In 2011, Algeria, Australia, Canada, China, Colombia, Denmark, Egypt, the European Union, France, Germany, India, Indonesia, Italy, Japan, Jordan, Morocco, The Netherlands, New Zealand, Nigeria, Pakistan, Qatar, Russia, Saudi Arabia, South Africa, Spain, Switzerland, Turkey, the United Arab Emirates, the USA and the UK came together to form the Global Counterterrorism Forum (GCTF), an international body for the coordination of efforts to “fight terrorism around the world” outside of the mandate of the United Nations. Soon after its launch, Abu Dhabi hosted the first meeting on Countering Violent Extremism (CVE) in 2012 as the joint chair (with the UK) of the CVE Working Group for the GCTF.

The CVE Working Group provided the UAE with the perfect platform to continue its programme of political repression and resisting any attempts to call for constitutional reform in the country, often deploying the narrative of securitisation to that end.

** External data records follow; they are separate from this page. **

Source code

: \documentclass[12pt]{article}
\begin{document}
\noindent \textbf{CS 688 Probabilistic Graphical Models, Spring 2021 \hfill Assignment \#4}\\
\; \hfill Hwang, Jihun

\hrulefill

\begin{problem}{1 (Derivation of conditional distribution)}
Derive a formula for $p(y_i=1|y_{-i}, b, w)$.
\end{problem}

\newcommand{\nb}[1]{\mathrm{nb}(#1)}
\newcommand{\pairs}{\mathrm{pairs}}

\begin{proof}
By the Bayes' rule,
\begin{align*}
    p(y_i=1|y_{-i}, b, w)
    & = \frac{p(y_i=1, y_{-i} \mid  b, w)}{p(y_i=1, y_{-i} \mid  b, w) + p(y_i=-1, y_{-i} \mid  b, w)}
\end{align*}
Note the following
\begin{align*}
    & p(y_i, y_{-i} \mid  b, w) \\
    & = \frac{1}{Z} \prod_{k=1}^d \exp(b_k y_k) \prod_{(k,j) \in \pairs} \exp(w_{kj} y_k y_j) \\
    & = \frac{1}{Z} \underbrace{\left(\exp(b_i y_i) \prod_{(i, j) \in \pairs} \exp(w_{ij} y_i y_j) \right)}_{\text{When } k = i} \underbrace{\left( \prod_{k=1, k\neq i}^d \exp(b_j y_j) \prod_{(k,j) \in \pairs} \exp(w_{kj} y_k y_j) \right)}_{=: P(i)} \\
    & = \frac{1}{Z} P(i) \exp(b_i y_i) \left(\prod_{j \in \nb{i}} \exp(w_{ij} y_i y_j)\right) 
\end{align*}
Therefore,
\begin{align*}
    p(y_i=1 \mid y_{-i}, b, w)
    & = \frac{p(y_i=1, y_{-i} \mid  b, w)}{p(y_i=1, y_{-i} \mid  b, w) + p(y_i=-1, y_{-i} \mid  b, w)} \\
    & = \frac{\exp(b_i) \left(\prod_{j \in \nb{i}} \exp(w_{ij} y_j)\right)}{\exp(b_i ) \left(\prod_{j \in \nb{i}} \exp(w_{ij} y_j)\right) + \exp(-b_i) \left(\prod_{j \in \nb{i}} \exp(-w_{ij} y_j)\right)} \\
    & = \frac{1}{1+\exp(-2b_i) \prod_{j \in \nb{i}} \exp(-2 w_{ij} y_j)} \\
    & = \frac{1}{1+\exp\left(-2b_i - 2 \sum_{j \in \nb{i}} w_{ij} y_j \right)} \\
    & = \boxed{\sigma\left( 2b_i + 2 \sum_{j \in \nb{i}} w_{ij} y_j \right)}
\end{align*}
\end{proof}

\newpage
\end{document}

According to Arun Kundnani and Ben Hayes:

…the UK’s ‘Prevent’ strategy has been dogged by a crisis of legitimacy since its inception, while the UAE’s CVE efforts have included a strict ban on the regime’s political opponents, the Muslim Brotherhood, and the mass deportation of Shi’a residents.

The UAE’s commitment to pre-crime securitisation initiatives, notably its 2012 launch of Hedayah, a multi-million-dollar centre for ‘CVE-excellence’, resulted in increased repression against political opponents of the Emirati states. On 26 February 2013, a Qatari doctor, Mahmoud al-Jaidah, was kidnapped and placed in incommunicado detention over alleged links to Da’wat al-Islah. He was  forced under torture into falsely confessing to attempting to destabilise the UAE and, a year later, was ultimately convicted of ‘national security offences’.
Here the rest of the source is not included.